Exercise data:
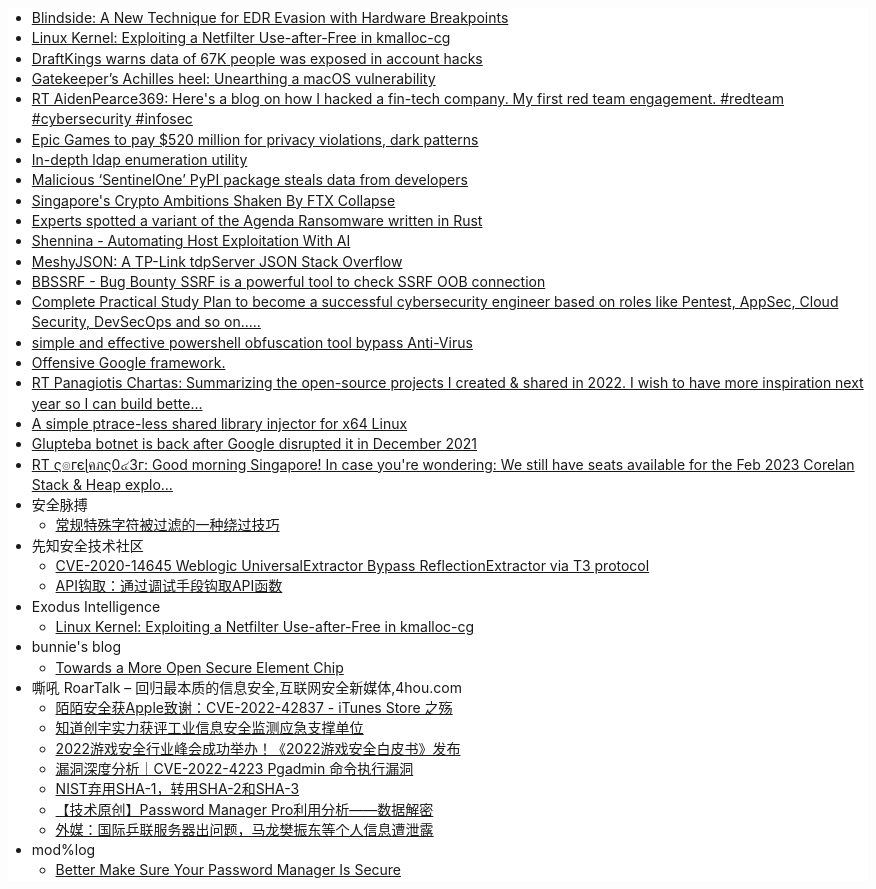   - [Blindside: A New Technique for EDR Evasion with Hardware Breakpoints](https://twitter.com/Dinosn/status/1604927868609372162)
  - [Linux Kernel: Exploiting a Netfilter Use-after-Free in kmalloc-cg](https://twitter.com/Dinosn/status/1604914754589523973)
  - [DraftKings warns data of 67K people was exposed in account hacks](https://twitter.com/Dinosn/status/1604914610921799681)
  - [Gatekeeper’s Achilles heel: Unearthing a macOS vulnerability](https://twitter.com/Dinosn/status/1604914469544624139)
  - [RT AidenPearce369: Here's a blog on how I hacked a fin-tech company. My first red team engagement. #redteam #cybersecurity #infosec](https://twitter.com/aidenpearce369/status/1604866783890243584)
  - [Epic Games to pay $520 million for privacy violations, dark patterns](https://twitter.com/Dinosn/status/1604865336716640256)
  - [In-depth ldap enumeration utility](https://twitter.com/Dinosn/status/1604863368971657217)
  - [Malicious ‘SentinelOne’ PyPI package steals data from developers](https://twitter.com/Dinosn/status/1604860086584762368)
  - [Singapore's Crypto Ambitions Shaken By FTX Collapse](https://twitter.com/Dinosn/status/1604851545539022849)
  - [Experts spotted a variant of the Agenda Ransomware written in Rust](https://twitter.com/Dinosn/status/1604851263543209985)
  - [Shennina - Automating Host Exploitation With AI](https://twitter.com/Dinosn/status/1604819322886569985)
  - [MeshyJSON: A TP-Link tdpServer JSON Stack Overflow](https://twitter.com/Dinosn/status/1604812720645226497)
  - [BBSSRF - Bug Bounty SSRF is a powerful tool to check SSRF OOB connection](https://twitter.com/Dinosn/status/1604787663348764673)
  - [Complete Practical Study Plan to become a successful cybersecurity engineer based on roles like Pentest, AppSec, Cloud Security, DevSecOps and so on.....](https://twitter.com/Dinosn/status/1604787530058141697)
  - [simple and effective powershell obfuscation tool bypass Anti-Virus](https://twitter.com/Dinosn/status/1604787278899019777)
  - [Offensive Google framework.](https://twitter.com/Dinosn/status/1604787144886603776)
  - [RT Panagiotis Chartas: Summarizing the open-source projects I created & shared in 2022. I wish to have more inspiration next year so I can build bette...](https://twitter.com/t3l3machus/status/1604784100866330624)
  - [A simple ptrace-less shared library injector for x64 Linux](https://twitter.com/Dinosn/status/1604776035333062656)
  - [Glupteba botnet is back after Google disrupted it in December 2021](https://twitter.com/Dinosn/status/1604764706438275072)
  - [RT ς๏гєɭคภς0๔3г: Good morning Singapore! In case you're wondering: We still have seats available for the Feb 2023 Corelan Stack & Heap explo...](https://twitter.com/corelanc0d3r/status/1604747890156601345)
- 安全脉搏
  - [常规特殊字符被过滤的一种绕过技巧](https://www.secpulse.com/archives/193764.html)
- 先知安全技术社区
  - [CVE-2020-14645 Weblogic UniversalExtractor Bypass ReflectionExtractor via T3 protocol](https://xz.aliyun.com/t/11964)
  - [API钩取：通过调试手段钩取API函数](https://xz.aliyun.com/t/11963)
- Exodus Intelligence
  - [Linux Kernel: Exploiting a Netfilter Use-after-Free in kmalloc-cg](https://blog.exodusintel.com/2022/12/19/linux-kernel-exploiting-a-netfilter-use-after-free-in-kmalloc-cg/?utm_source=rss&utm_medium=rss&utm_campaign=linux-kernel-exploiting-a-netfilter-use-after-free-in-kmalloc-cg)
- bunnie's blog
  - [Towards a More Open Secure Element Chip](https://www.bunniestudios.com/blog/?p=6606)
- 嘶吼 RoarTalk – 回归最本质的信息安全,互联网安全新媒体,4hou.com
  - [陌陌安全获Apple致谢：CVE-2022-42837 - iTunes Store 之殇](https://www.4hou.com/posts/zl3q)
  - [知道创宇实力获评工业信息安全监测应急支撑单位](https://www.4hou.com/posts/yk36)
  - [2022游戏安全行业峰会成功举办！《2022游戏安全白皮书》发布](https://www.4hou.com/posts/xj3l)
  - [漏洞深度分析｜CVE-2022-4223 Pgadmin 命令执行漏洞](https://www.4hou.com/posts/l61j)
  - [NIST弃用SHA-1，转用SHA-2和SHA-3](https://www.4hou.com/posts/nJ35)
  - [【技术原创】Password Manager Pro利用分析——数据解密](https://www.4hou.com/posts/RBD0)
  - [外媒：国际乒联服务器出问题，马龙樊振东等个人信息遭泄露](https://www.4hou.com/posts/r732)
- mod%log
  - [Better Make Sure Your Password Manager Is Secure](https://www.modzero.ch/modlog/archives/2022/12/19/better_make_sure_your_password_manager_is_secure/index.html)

What the task asks: Write out again, exactly, the line containing "- bunnie's blog" and every later line of the records. Omit the rest.

Response:
- bunnie's blog
  - [Towards a More Open Secure Element Chip](https://www.bunniestudios.com/blog/?p=6606)
- 嘶吼 RoarTalk – 回归最本质的信息安全,互联网安全新媒体,4hou.com
  - [陌陌安全获Apple致谢：CVE-2022-42837 - iTunes Store 之殇](https://www.4hou.com/posts/zl3q)
  - [知道创宇实力获评工业信息安全监测应急支撑单位](https://www.4hou.com/posts/yk36)
  - [2022游戏安全行业峰会成功举办！《2022游戏安全白皮书》发布](https://www.4hou.com/posts/xj3l)
  - [漏洞深度分析｜CVE-2022-4223 Pgadmin 命令执行漏洞](https://www.4hou.com/posts/l61j)
  - [NIST弃用SHA-1，转用SHA-2和SHA-3](https://www.4hou.com/posts/nJ35)
  - [【技术原创】Password Manager Pro利用分析——数据解密](https://www.4hou.com/posts/RBD0)
  - [外媒：国际乒联服务器出问题，马龙樊振东等个人信息遭泄露](https://www.4hou.com/posts/r732)
- mod%log
  - [Better Make Sure Your Password Manager Is Secure](https://www.modzero.ch/modlog/archives/2022/12/19/better_make_sure_your_password_manager_is_secure/index.html)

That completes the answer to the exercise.